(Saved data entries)
##############################

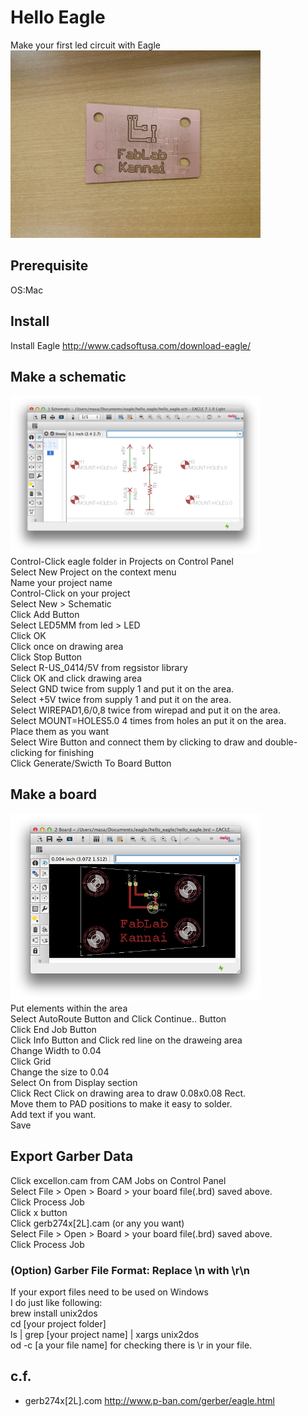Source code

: # Hello Eagle
Make your first led circuit with Eagle<br>
<img src="img/hello_eagle.jpg" width="400px" >

## Prerequisite
 OS:Mac  
 
## Install 
Install Eagle
http://www.cadsoftusa.com/download-eagle/


## Make a schematic  
<img src="img/schematic.png" width="400px" ><br>
 Control-Click eagle folder in Projects on Control Panel  
 Select New Project on the context menu  
 Name your project name  
 Control-Click on your project  
 Select New > Schematic  
 Click Add Button   
 Select LED5MM from led > LED  
 Click OK  
 Click once on drawing area  
 Click Stop Button  
 Select R-US_0414/5V from regsistor library  
 Click OK and click drawing area  
 Select GND twice from supply 1 and put it on the area.  
 Select +5V twice from supply 1 and put it on the area.  
 Select WIREPAD1,6/0,8 twice from wirepad and put it on the area.  
 Select MOUNT=HOLES5.0 4 times from holes an put it on the area.  
 Place them as you want   
 Select Wire Button and connect them by  clicking to draw and double-clicking for finishing  
 Click Generate/Swicth To Board Button   
## Make a board
<img src="img/board.png" width="400px" ><br>
 Put elements within the area  
 Select AutoRoute Button and Click Continue.. Button  
 Click End Job Button   
 Click Info Button and Click red line on the draweing area  
 Change Width to 0.04  
 Click Grid  
 Change the size to 0.04  
 Select On from Display section  
 Click Rect 
 Click on drawing area to draw 0.08x0.08 Rect.   
 Move them to PAD positions to make it easy to solder.   
 Add text if you want.  
 Save  
## Export Garber Data 
Click excellon.cam from CAM Jobs on Control Panel  
Select File > Open > Board > your board file(.brd) saved above.  
Click Process Job  
Click x button  
Click gerb274x[2L].cam  (or any you want)  
Select File > Open > Board > your board file(.brd) saved above.  
Click Process Job  

### (Option) Garber File Format: Replace \n with \r\n  
If your export files need to be used on Windows  
I do just like following:  
brew install unix2dos  
cd [your project folder]  
ls | grep [your project name] | xargs unix2dos  
od -c [a your file name]  for checking there is \r in your file.  
 
## c.f.
* gerb274x[2L].com http://www.p-ban.com/gerber/eagle.html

##############################

* _What you have to do_
Each line above that contains "Control" counts once; report the total of such lines and nothing more.

* _Result_
3